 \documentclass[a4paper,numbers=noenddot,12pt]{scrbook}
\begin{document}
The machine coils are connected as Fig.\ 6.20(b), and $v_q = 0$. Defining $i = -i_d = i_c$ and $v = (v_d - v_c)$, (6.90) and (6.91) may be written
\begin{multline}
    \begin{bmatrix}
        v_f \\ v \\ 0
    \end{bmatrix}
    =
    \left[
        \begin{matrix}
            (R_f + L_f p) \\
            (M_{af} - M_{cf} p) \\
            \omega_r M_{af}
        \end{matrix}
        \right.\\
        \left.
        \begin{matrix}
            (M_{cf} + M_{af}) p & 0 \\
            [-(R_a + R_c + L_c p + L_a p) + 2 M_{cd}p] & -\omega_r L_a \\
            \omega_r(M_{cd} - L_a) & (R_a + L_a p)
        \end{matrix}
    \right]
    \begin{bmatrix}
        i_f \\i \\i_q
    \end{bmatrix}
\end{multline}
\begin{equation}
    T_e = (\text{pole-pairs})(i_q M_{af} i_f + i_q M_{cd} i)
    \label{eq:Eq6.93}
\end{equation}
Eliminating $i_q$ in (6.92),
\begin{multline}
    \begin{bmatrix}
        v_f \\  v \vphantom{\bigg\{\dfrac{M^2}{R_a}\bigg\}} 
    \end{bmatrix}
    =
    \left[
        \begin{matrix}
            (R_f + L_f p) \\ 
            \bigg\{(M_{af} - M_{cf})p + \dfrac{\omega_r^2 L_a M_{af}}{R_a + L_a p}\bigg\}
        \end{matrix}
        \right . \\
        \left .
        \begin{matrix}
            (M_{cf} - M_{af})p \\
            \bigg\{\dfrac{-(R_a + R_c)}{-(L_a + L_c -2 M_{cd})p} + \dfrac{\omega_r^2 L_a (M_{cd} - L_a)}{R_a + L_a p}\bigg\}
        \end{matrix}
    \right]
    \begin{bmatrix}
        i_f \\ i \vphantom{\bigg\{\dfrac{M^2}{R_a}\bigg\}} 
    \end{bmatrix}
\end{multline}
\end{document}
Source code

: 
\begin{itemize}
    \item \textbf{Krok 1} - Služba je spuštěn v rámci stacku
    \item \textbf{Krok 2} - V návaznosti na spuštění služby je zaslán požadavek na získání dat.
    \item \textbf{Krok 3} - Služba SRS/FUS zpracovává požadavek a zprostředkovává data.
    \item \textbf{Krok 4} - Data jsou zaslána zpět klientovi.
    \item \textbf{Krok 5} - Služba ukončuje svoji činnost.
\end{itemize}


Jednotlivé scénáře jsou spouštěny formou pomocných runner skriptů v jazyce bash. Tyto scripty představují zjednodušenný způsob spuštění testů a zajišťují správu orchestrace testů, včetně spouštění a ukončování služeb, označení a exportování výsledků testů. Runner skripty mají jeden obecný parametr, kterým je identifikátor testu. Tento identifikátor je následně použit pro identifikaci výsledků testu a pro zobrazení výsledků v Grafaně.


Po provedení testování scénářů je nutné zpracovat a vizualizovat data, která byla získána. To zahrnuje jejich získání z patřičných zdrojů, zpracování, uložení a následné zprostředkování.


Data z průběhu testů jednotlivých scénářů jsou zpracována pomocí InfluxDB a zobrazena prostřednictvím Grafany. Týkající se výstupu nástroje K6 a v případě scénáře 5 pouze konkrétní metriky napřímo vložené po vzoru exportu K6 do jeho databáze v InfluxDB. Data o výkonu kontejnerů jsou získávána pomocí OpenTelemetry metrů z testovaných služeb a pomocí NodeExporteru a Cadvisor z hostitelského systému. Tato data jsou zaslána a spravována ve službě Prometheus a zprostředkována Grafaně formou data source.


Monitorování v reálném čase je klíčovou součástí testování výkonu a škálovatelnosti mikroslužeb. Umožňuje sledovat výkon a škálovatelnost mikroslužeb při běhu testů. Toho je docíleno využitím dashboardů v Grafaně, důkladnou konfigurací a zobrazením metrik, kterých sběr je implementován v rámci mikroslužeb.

#####

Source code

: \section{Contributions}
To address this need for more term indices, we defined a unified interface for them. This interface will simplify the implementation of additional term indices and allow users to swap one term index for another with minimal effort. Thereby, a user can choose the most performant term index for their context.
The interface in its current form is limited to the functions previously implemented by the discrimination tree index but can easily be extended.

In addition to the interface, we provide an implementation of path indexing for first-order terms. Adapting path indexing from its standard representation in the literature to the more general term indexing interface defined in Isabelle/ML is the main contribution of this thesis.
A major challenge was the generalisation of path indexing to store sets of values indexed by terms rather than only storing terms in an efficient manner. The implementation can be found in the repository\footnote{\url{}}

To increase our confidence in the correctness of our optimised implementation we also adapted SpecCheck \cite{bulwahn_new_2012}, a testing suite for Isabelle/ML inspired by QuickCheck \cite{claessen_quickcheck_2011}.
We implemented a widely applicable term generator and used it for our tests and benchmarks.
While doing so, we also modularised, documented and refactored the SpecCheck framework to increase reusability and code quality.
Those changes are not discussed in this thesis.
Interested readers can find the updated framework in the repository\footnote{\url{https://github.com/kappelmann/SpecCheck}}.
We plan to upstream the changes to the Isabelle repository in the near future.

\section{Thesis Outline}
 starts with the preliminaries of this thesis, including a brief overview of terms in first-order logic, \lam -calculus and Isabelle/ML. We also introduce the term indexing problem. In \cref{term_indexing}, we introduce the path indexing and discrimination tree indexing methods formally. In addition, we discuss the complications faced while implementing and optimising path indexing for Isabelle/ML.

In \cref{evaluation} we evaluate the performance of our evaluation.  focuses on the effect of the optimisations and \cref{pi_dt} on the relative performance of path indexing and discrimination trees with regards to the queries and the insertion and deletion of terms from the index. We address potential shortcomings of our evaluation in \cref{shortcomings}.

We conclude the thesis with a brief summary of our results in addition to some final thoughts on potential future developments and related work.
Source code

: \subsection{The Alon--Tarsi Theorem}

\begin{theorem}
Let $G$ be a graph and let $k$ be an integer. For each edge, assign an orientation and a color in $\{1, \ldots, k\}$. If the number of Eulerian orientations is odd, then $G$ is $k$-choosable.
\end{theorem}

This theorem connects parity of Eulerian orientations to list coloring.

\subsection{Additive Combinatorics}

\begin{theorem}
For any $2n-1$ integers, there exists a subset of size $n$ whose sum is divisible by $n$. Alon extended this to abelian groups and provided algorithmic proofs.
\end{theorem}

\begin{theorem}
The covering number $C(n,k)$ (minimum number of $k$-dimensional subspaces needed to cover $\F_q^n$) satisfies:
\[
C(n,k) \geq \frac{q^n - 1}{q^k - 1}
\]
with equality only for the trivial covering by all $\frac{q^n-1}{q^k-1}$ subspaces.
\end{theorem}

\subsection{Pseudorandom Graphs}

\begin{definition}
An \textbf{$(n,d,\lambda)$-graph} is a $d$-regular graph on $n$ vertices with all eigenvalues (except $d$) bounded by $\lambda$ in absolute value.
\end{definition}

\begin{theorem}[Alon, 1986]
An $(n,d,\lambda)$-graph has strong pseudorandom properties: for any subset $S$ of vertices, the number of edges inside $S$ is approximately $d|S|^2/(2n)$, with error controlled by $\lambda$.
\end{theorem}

#####

Copy each line of the entries that includes the word "address".

To address this need for more term indices, we defined a unified interface for them. This interface will simplify the implementation of additional term indices and allow users to swap one term index for another with minimal effort. Thereby, a user can choose the most performant term index for their context.
In \cref{evaluation} we evaluate the performance of our evaluation.  focuses on the effect of the optimisations and \cref{pi_dt} on the relative performance of path indexing and discrimination trees with regards to the queries and the insertion and deletion of terms from the index. We address potential shortcomings of our evaluation in \cref{shortcomings}.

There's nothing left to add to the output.